Des taux d’intérêt de long terme
Ce graphique représente l’évolution des taux d’intérêts de long terme de pays de la zone euro. Ce sont les taux des Obligations Assimilables du Trésor (OAT) qui constituent l’une des formes privilégiées de financement à long terme pour les États. Ces titres financiers représentent un emprunt fait par l’État pour une durée comprise entre 2 et 50 ans. Les OAT à 10 ans sont indexées sur l’indice des rendements des emprunts d’États à long terme : le TEC10. Il s’agit donc d’obligations d’États dont le principal est remboursé en un seul versement, à une date d’échéance fixée.
À partir de 1998, les taux d’intérêts des différents pays ont commencé à converger. En effet, l’un des « critères de convergence » du traité de Maastricht (ayant fondé l’Union Européenne en 1992) concernait les taux d’intérêts : les pays souhaitant entrer dans la zone euro devaient avoir des taux d’intérêt de long terme n’excédant pas de plus de 2 % ceux des trois pays membres les plus stables en matière d’inflation. À ce titre, l’intégration européenne a fonctionné, puisque les taux d’intérêts des différentes économies se sont alignés, évoluant à l’unisson pendant dix ans. Même la Grèce, entrée en 2001 malgré des taux théoriquement trop élevés, a vu ses taux longs se confondre avec ceux des autres pays de la zone.
Les répercussions des crises sur les OAT
Cependant, la convergence taux d’intérêts semble avoir masqué des différences économiques entre les pays. Les taux bas ont conduit les banques à assouplir leurs conditions de crédits. Cette hausse des liquidités a créé des bulles immobilières et une montée de l’endettement global des pays du sud de l’Europe. Les perspectives de croissances économiques, la dégradation de leurs balances courantes et la perte de confiance des investisseurs peuvent ainsi expliquer une remontée des taux d’intérêts en Italie, en Espagne et en Grèce. Ce qui signifie une hausse du coût du financement des États. Dans le même temps, les taux des pays du nord de l’Europe ont continué de décroître.

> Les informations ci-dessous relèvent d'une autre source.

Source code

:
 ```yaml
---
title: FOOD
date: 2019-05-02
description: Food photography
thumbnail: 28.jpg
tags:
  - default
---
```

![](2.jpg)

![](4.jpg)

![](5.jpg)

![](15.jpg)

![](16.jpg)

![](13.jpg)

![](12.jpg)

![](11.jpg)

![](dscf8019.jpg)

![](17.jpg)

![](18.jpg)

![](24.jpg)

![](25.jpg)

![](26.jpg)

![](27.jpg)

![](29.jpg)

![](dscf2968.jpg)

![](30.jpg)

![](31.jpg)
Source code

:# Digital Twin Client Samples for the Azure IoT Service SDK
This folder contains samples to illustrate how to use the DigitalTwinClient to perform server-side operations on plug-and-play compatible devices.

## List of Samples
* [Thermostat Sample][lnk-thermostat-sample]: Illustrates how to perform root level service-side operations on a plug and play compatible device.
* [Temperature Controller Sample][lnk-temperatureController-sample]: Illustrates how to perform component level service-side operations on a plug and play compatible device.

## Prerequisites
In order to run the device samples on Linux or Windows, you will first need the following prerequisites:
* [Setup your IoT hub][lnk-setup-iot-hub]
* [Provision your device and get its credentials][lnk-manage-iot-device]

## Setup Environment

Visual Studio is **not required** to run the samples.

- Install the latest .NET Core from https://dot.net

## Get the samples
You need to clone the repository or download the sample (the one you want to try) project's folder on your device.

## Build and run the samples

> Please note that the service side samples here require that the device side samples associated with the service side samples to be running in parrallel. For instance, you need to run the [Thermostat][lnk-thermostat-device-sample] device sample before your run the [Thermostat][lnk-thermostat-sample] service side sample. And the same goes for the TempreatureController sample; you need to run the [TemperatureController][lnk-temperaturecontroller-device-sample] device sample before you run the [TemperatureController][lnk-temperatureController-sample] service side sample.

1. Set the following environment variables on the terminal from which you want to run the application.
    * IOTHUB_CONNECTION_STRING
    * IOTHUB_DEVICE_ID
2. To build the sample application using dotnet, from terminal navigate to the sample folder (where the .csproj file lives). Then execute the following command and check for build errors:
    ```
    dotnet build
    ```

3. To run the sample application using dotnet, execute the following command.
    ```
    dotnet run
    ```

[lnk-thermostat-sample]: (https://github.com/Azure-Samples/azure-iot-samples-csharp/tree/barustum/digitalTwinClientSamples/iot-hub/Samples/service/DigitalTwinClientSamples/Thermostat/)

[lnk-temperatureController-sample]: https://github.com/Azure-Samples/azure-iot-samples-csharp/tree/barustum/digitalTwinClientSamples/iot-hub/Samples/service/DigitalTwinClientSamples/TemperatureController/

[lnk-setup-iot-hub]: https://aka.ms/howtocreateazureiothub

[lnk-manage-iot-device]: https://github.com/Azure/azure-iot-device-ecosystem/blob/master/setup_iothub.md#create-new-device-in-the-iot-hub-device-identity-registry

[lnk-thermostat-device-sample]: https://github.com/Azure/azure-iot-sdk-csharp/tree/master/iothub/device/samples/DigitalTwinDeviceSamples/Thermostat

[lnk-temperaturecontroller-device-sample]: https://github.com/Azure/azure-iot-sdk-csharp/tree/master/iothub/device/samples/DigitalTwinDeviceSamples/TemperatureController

Les dettes publiques européennes ont donc été amplifiées par une hausse des taux dans les pays du sud (Italie, Grèce, Espagne..). Ce phénomène, en particulier en Grèce où les taux ont atteint des sommets début 2012, a favorisé l’émergence de la crise des dettes souveraines, qui menaça la viabilité de la zone euro. L’été suivant, le président de la BCE, Mario Draghi, annonça le début d’une nouvelle ère : celle du « Whatever it takes » (le « quoi qu’il en coûte » monétaire), où la BCE rassura les investisseurs, notamment en affirmant pouvoir pratiquer des rachats de titres de dettes des pays sur le marché secondaire en cas de nécessité. Les années suivantes, face à la menace croissante de la déflation, la BCE prit également plusieurs mesures qui contribuèrent à faire diminuer les taux : communication régulière (forward guidance) pour guider les anticipations des investisseurs, prêts aux banques à long terme et plus seulement à court terme, et même le quantitative easing, rachats massifs d’actifs afin d’accroître la liquidité et provoquer de l’inflation. Cet ensemble de nouvelles mesures dites “non-conventionnelles” ont contribué à faire infléchir les taux des OAT de l’ensemble des pays de la zone euro.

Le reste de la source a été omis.